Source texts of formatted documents
┏━━
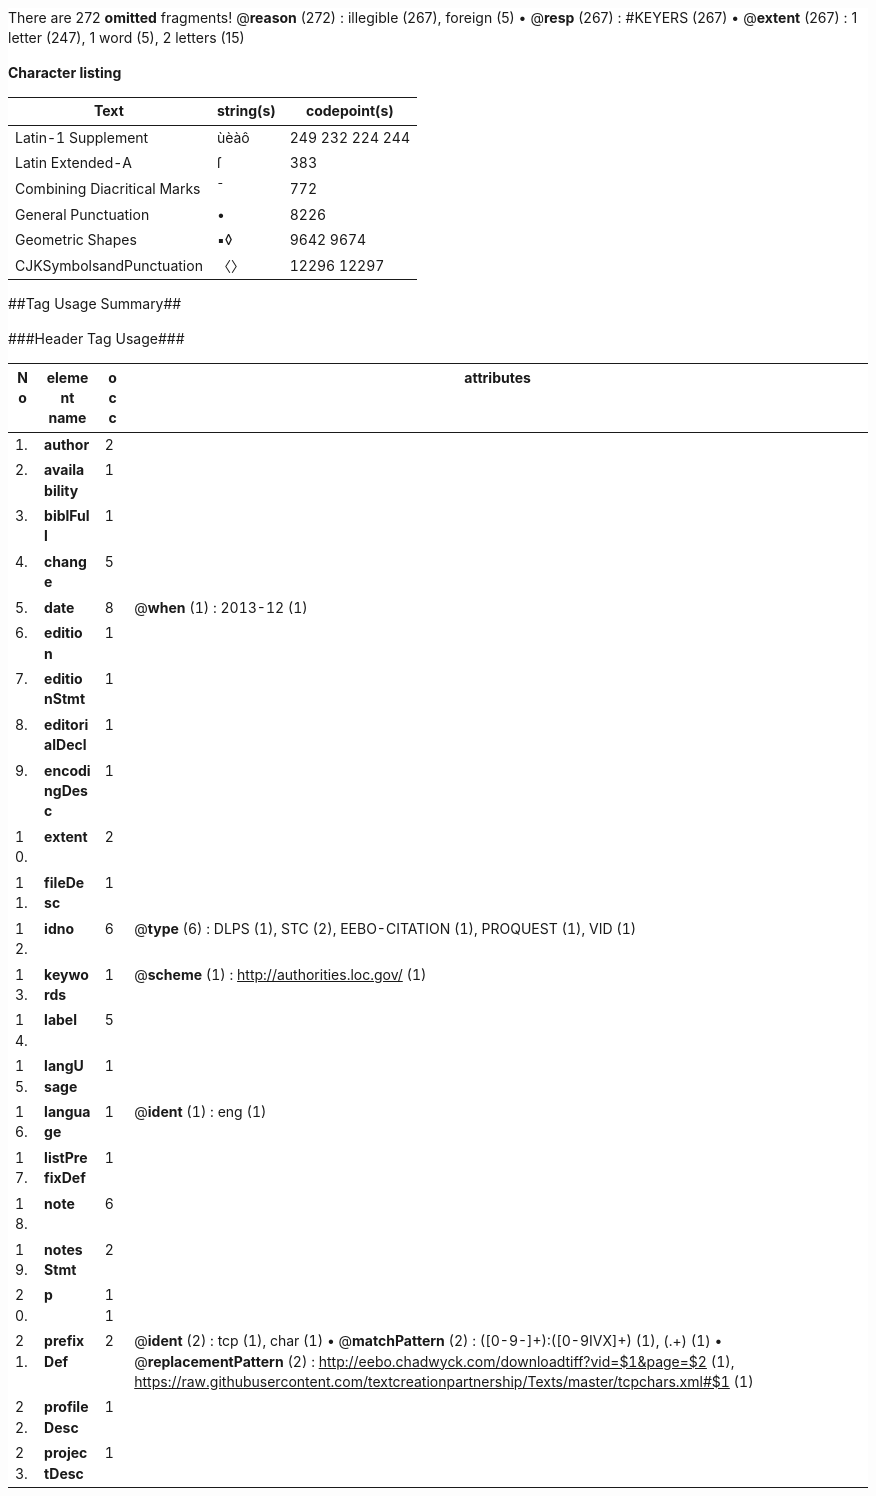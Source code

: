 There are 272 **omitted** fragments! 
 @__reason__ (272) : illegible (267), foreign (5)  •  @__resp__ (267) : #KEYERS (267)  •  @__extent__ (267) : 1 letter (247), 1 word (5), 2 letters (15)

**Character listing**


|Text|string(s)|codepoint(s)|
|---|---|---|
|Latin-1 Supplement|ùèàô|249 232 224 244|
|Latin Extended-A|ſ|383|
|Combining             Diacritical Marks|̄|772|
|General Punctuation|•|8226|
|Geometric Shapes|▪◊|9642 9674|
|CJKSymbolsandPunctuation|〈〉|12296 12297|

##Tag Usage Summary##

###Header Tag Usage###

|No|element name|occ|attributes|
|---|---|---|---|
|1.|__author__|2||
|2.|__availability__|1||
|3.|__biblFull__|1||
|4.|__change__|5||
|5.|__date__|8| @__when__ (1) : 2013-12 (1)|
|6.|__edition__|1||
|7.|__editionStmt__|1||
|8.|__editorialDecl__|1||
|9.|__encodingDesc__|1||
|10.|__extent__|2||
|11.|__fileDesc__|1||
|12.|__idno__|6| @__type__ (6) : DLPS (1), STC (2), EEBO-CITATION (1), PROQUEST (1), VID (1)|
|13.|__keywords__|1| @__scheme__ (1) : http://authorities.loc.gov/ (1)|
|14.|__label__|5||
|15.|__langUsage__|1||
|16.|__language__|1| @__ident__ (1) : eng (1)|
|17.|__listPrefixDef__|1||
|18.|__note__|6||
|19.|__notesStmt__|2||
|20.|__p__|11||
|21.|__prefixDef__|2| @__ident__ (2) : tcp (1), char (1)  •  @__matchPattern__ (2) : ([0-9\-]+):([0-9IVX]+) (1), (.+) (1)  •  @__replacementPattern__ (2) : http://eebo.chadwyck.com/downloadtiff?vid=$1&page=$2 (1), https://raw.githubusercontent.com/textcreationpartnership/Texts/master/tcpchars.xml#$1 (1)|
|22.|__profileDesc__|1||
|23.|__projectDesc__|1||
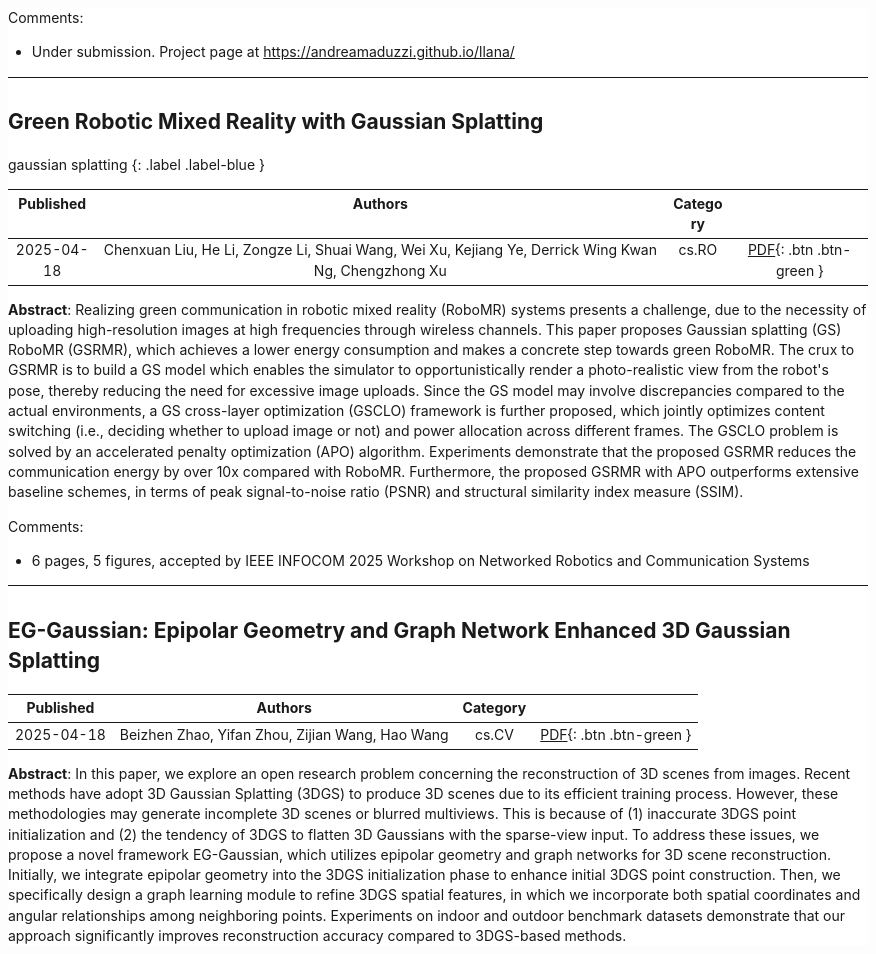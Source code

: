 Comments:
- Under submission. Project page at
  https://andreamaduzzi.github.io/llana/

---

## Green Robotic Mixed Reality with Gaussian Splatting

gaussian splatting
{: .label .label-blue }

| Published | Authors | Category | |
|:---:|:---:|:---:|:---:|
| 2025-04-18 | Chenxuan Liu, He Li, Zongze Li, Shuai Wang, Wei Xu, Kejiang Ye, Derrick Wing Kwan Ng, Chengzhong Xu | cs.RO | [PDF](http://arxiv.org/pdf/2504.13697v1){: .btn .btn-green } |

**Abstract**: Realizing green communication in robotic mixed reality (RoboMR) systems
presents a challenge, due to the necessity of uploading high-resolution images
at high frequencies through wireless channels. This paper proposes Gaussian
splatting (GS) RoboMR (GSRMR), which achieves a lower energy consumption and
makes a concrete step towards green RoboMR. The crux to GSRMR is to build a GS
model which enables the simulator to opportunistically render a photo-realistic
view from the robot's pose, thereby reducing the need for excessive image
uploads. Since the GS model may involve discrepancies compared to the actual
environments, a GS cross-layer optimization (GSCLO) framework is further
proposed, which jointly optimizes content switching (i.e., deciding whether to
upload image or not) and power allocation across different frames. The GSCLO
problem is solved by an accelerated penalty optimization (APO) algorithm.
Experiments demonstrate that the proposed GSRMR reduces the communication
energy by over 10x compared with RoboMR. Furthermore, the proposed GSRMR with
APO outperforms extensive baseline schemes, in terms of peak signal-to-noise
ratio (PSNR) and structural similarity index measure (SSIM).

Comments:
- 6 pages, 5 figures, accepted by IEEE INFOCOM 2025 Workshop on
  Networked Robotics and Communication Systems

---

## EG-Gaussian: Epipolar Geometry and Graph Network Enhanced 3D Gaussian  Splatting


| Published | Authors | Category | |
|:---:|:---:|:---:|:---:|
| 2025-04-18 | Beizhen Zhao, Yifan Zhou, Zijian Wang, Hao Wang | cs.CV | [PDF](http://arxiv.org/pdf/2504.13540v1){: .btn .btn-green } |

**Abstract**: In this paper, we explore an open research problem concerning the
reconstruction of 3D scenes from images. Recent methods have adopt 3D Gaussian
Splatting (3DGS) to produce 3D scenes due to its efficient training process.
However, these methodologies may generate incomplete 3D scenes or blurred
multiviews. This is because of (1) inaccurate 3DGS point initialization and (2)
the tendency of 3DGS to flatten 3D Gaussians with the sparse-view input. To
address these issues, we propose a novel framework EG-Gaussian, which utilizes
epipolar geometry and graph networks for 3D scene reconstruction. Initially, we
integrate epipolar geometry into the 3DGS initialization phase to enhance
initial 3DGS point construction. Then, we specifically design a graph learning
module to refine 3DGS spatial features, in which we incorporate both spatial
coordinates and angular relationships among neighboring points. Experiments on
indoor and outdoor benchmark datasets demonstrate that our approach
significantly improves reconstruction accuracy compared to 3DGS-based methods.
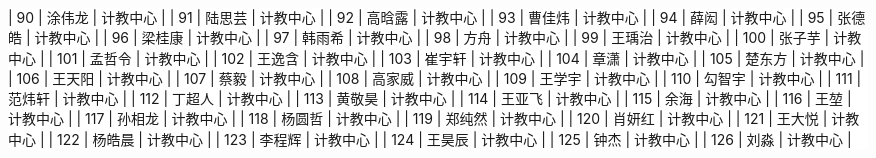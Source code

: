 |  90  | 涂伟龙  | 计教中心 |
|  91  | 陆思芸  | 计教中心 |
|  92  | 高晗露  | 计教中心 |
|  93  | 曹佳炜  | 计教中心 |
|  94  |  薛闳  | 计教中心 |
|  95  | 张德皓  | 计教中心 |
|  96  | 梁桂康  | 计教中心 |
|  97  | 韩雨希  | 计教中心 |
|  98  |  方舟  | 计教中心 |
|  99  | 王瑀治  | 计教中心 |
| 100  | 张子芋  | 计教中心 |
| 101  | 孟哲令  | 计教中心 |
| 102  | 王逸含  | 计教中心 |
| 103  | 崔宇轩  | 计教中心 |
| 104  |  章潇  | 计教中心 |
| 105  | 楚东方  | 计教中心 |
| 106  | 王天阳  | 计教中心 |
| 107  |  蔡毅  | 计教中心 |
| 108  | 高家威  | 计教中心 |
| 109  | 王学宇  | 计教中心 |
| 110  | 勾智宇  | 计教中心 |
| 111  | 范炜轩  | 计教中心 |
| 112  | 丁超人  | 计教中心 |
| 113  | 黄敬昊  | 计教中心 |
| 114  | 王亚飞  | 计教中心 |
| 115  |  余海  | 计教中心 |
| 116  |  王堃  | 计教中心 |
| 117  | 孙相龙  | 计教中心 |
| 118  | 杨圆哲  | 计教中心 |
| 119  | 郑纯然  | 计教中心 |
| 120  | 肖妍红  | 计教中心 |
| 121  | 王大悦  | 计教中心 |
| 122  | 杨皓晨  | 计教中心 |
| 123  | 李程辉  | 计教中心 |
| 124  | 王昊辰  | 计教中心 |
| 125  |  钟杰  | 计教中心 |
| 126  |  刘淼  | 计教中心 |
┗━━
#### WHAT IS BEING ASKED
The response must match the data line for line, from its first line through the line with "tcp (1), char", inclusive, and must leave out the pictures.

#### RESPONSE FOR THIS EXERCISE
Source code

: There are 272 **omitted** fragments! 
 @__reason__ (272) : illegible (267), foreign (5)  •  @__resp__ (267) : #KEYERS (267)  •  @__extent__ (267) : 1 letter (247), 1 word (5), 2 letters (15)

**Character listing**


|Text|string(s)|codepoint(s)|
|---|---|---|
|Latin-1 Supplement|ùèàô|249 232 224 244|
|Latin Extended-A|ſ|383|
|Combining             Diacritical Marks|̄|772|
|General Punctuation|•|8226|
|Geometric Shapes|▪◊|9642 9674|
|CJKSymbolsandPunctuation|〈〉|12296 12297|

##Tag Usage Summary##

###Header Tag Usage###

|No|element name|occ|attributes|
|---|---|---|---|
|1.|__author__|2||
|2.|__availability__|1||
|3.|__biblFull__|1||
|4.|__change__|5||
|5.|__date__|8| @__when__ (1) : 2013-12 (1)|
|6.|__edition__|1||
|7.|__editionStmt__|1||
|8.|__editorialDecl__|1||
|9.|__encodingDesc__|1||
|10.|__extent__|2||
|11.|__fileDesc__|1||
|12.|__idno__|6| @__type__ (6) : DLPS (1), STC (2), EEBO-CITATION (1), PROQUEST (1), VID (1)|
|13.|__keywords__|1| @__scheme__ (1) : http://authorities.loc.gov/ (1)|
|14.|__label__|5||
|15.|__langUsage__|1||
|16.|__language__|1| @__ident__ (1) : eng (1)|
|17.|__listPrefixDef__|1||
|18.|__note__|6||
|19.|__notesStmt__|2||
|20.|__p__|11||
|21.|__prefixDef__|2| @__ident__ (2) : tcp (1), char (1)  •  @__matchPattern__ (2) : ([0-9\-]+):([0-9IVX]+) (1), (.+) (1)  •  @__replacementPattern__ (2) : http://eebo.chadwyck.com/downloadtiff?vid=$1&page=$2 (1), https://raw.githubusercontent.com/textcreationpartnership/Texts/master/tcpchars.xml#$1 (1)|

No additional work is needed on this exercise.